┌────────

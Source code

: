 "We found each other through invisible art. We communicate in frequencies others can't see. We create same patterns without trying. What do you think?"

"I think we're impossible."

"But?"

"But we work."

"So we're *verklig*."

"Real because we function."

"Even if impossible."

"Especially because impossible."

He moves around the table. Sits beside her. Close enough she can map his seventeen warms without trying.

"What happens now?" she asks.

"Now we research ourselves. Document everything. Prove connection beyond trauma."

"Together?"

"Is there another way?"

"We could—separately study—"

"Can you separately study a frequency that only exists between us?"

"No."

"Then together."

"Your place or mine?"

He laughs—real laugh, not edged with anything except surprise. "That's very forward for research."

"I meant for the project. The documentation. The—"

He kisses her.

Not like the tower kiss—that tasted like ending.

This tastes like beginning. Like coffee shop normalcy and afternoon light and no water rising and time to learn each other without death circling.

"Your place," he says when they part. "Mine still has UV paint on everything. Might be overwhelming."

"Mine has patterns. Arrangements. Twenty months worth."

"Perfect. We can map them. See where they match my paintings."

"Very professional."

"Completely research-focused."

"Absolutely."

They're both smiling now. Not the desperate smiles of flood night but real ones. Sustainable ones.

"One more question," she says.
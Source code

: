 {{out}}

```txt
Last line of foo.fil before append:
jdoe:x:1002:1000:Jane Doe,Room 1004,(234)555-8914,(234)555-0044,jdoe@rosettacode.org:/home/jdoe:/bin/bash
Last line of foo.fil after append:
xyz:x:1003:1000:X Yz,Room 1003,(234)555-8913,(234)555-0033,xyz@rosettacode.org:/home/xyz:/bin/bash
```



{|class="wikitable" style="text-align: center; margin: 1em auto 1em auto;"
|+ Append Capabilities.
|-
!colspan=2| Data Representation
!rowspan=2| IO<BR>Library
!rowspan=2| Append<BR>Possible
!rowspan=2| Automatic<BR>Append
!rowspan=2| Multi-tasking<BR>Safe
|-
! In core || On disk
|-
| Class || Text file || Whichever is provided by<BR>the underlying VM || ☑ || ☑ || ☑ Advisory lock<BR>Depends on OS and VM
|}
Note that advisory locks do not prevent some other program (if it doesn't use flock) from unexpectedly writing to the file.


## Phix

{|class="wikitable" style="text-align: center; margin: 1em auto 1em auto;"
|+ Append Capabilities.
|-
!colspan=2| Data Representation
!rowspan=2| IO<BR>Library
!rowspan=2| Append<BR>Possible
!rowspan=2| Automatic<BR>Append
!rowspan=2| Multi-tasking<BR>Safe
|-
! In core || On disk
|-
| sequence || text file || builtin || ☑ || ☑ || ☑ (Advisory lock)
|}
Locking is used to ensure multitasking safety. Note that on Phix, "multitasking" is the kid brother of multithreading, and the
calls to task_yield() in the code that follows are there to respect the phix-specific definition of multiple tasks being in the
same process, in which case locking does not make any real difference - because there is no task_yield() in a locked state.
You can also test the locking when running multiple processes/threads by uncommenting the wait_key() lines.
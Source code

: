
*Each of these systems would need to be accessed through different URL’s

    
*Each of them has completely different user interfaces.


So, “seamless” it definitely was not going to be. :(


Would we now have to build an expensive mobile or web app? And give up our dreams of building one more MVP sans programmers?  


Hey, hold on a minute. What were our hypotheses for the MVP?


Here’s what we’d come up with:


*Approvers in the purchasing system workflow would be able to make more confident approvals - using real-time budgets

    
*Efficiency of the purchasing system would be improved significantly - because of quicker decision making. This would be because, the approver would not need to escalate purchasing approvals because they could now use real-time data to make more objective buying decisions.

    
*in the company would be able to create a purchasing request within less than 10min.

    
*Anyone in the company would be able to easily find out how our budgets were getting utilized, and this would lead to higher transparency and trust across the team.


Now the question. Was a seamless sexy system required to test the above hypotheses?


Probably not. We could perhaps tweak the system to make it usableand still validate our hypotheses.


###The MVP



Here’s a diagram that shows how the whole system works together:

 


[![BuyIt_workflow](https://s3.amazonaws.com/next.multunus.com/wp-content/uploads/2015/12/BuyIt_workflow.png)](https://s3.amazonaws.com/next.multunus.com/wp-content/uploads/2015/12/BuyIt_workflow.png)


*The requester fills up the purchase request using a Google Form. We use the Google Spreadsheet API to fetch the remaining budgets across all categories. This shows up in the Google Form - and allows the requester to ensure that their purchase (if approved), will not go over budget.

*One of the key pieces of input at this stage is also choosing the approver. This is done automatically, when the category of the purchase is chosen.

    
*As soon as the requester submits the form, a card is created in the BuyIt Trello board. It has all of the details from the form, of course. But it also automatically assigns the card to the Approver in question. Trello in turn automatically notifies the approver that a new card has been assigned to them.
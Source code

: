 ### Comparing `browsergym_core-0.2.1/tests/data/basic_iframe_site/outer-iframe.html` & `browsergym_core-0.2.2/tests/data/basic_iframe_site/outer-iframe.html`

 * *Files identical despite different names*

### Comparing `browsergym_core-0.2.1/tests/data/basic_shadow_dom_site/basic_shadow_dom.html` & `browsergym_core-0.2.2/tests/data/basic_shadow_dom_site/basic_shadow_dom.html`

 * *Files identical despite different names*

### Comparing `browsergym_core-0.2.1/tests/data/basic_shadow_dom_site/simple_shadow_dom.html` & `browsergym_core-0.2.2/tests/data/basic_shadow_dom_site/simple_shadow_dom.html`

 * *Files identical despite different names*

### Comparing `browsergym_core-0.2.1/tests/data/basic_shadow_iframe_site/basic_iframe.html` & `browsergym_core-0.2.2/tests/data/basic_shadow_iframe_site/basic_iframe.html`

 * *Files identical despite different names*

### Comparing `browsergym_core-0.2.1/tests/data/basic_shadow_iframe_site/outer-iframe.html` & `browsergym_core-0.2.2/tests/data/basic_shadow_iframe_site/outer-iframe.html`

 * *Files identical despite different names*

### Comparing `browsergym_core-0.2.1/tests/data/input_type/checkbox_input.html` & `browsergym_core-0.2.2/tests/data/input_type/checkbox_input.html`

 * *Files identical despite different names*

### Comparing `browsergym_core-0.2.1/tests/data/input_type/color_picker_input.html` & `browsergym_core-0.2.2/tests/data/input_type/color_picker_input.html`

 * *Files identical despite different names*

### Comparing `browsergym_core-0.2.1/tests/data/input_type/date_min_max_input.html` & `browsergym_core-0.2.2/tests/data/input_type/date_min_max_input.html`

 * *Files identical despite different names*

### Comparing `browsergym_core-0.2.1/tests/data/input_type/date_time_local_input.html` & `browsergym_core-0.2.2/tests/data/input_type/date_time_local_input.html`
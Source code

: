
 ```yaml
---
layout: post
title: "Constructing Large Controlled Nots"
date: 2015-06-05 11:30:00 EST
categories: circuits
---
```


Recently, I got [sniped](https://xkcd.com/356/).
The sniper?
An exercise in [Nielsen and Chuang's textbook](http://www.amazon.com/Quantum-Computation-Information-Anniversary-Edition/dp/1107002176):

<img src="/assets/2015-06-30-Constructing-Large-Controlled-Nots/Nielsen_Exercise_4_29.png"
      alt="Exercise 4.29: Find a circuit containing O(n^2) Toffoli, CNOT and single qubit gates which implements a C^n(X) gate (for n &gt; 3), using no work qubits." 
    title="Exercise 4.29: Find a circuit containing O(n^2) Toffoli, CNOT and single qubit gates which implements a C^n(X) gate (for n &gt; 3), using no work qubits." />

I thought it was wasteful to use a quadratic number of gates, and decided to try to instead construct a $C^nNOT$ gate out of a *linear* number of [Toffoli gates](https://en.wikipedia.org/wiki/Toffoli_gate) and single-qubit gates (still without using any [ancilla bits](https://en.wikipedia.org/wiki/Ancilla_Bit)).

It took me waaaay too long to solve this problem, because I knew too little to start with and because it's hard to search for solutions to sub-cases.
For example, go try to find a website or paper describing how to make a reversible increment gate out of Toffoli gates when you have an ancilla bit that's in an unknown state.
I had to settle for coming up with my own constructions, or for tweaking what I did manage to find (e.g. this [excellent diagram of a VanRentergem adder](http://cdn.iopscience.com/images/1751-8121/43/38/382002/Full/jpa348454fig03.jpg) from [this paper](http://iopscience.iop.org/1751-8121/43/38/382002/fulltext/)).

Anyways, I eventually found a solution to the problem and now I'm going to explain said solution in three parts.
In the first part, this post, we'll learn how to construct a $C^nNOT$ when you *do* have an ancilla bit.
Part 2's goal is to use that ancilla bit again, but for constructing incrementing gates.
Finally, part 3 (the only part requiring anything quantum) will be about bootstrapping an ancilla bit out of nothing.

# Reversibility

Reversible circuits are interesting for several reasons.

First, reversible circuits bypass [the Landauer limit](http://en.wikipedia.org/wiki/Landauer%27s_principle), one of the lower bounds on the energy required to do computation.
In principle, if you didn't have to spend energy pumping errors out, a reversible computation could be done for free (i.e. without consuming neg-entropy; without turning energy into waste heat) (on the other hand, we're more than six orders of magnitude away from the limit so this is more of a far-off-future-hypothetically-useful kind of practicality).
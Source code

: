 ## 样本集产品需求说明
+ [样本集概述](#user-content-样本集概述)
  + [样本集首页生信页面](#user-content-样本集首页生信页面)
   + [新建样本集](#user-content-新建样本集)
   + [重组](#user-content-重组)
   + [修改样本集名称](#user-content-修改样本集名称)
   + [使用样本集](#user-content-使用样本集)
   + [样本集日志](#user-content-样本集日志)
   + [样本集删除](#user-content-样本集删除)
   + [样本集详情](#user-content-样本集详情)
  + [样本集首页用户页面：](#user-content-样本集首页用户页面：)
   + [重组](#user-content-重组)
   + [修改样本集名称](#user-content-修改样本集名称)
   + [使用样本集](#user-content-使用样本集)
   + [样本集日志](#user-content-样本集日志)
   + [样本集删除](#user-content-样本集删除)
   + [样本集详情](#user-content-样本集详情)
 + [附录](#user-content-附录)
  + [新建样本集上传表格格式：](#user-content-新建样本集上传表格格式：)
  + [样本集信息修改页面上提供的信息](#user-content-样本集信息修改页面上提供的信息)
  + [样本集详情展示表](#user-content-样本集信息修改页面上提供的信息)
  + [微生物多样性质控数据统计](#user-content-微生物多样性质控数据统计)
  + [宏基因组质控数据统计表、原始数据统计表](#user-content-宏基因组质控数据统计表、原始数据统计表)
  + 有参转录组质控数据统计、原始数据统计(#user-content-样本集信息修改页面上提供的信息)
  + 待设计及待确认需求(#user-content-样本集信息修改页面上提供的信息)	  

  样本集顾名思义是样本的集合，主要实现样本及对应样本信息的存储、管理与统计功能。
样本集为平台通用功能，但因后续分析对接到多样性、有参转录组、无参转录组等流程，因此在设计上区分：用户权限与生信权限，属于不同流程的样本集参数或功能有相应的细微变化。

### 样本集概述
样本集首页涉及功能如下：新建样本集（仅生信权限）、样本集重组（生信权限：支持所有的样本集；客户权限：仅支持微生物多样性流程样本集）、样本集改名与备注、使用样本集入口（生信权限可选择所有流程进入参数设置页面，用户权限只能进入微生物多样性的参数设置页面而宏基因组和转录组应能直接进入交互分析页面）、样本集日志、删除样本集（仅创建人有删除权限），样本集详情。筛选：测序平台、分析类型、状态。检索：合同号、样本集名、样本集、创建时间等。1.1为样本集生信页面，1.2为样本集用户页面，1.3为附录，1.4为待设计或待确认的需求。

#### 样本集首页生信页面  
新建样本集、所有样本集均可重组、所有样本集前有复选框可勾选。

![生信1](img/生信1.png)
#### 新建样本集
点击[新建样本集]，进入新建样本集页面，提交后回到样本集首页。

└────────

## Problem details
Write out only the lines that run from the line containing "He laughs—real laugh, not" through the line containing "has patterns. Arrangements.", both included, exactly as they appear above.

## Output of the task
He laughs—real laugh, not edged with anything except surprise. "That's very forward for research."

"I meant for the project. The documentation. The—"

He kisses her.

Not like the tower kiss—that tasted like ending.

This tastes like beginning. Like coffee shop normalcy and afternoon light and no water rising and time to learn each other without death circling.

"Your place," he says when they part. "Mine still has UV paint on everything. Might be overwhelming."

"Mine has patterns. Arrangements. Twenty months worth."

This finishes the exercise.